Until July 1, 2010, Subsidized Stafford Loans, Unsubsidized Stafford Loans, PLUS Loans, and Consolidation Loans were also available through the Federal Family Education Loan (FFEL) program. The SAFRA Act, part of the Health Care and Education Reconciliation Act of 2010 (HCERA; P.L. 111-152), terminated the authority to make new loans under the FFEL program after June 30, 2010. While new FFEL program loans are no longer being made, approximately $294 billion in outstanding FFEL program loans are due to be repaid over the coming years.
FFEL and DL program loans are low-interest loans, with maximum interest rates for each type of loan established by statute. Subsidized Stafford Loans are unique in that they are only available to undergraduate students demonstrating financial need. With certain exceptions, the federal government pays the interest that accrues on Subsidized Stafford Loans while the borrower is enrolled in school on at least a half-time basis, during a six-month grace period thereafter, and during periods of authorized deferment. Unsubsidized Stafford Loans and PLUS Loans are available to borrowers irrespective of their financial need; and borrowers are responsible for paying all the interest that accrues on these loans. FFEL and DL program loans have terms and conditions that may be more favorable to borrowers than private and other non-federal loans. These beneficial terms and conditions include interest rates that are often lower than rates that might be obtained from other lenders, opportunities for repayment relief through deferment and forbearance, loan consolidation, and several loan forgiveness programs.

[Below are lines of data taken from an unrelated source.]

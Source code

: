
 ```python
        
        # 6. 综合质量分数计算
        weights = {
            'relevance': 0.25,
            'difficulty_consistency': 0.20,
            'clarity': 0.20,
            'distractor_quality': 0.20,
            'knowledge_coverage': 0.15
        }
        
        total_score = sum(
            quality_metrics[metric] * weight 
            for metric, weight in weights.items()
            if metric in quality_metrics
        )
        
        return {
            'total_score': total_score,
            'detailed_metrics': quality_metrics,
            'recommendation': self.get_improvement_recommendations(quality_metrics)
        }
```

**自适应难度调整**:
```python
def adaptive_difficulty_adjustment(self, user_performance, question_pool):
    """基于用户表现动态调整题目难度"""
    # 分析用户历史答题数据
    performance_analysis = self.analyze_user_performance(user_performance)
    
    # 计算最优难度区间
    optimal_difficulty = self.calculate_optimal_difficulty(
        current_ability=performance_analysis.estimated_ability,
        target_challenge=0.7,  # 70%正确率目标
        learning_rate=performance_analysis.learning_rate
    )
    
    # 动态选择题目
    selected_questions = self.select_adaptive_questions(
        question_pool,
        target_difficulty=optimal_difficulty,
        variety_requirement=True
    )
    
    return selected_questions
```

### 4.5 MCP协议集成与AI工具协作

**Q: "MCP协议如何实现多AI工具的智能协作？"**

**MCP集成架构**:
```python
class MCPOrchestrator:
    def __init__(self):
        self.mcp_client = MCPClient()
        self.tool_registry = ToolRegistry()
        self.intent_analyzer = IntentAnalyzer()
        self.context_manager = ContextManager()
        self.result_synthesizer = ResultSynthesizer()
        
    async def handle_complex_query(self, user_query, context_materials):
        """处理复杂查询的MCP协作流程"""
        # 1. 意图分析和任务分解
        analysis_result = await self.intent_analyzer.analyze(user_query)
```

In the recent years, numerous changes were made to the terms and conditions of DL program loans. The Budget Control Act of 2011 (BCA; P.L. 112-25) eliminated the availability of Subsidized Stafford Loans to graduate and professional students for periods of instruction beginning on or after July 1, 2012; and terminated the availability of certain repayment incentives for loans made on or after July 1, 2012. The College Cost Reduction and Access Act of 2007 (CCRAA; P.L. 110-84) incrementally lowered, from 6.8% to 3.4%, the fixed interest rates charged to undergraduate borrowers of Subsidized Stafford Loans made during the four award years spanning July 1, 2008, to June 30, 2012. The Moving Ahead for Progress in the 21st Century Act (MAP-21; P.L. 112-141) extended the 3.4% interest rate to apply to Subsidized Stafford Loans made from July 1, 2012 June 30, 2013.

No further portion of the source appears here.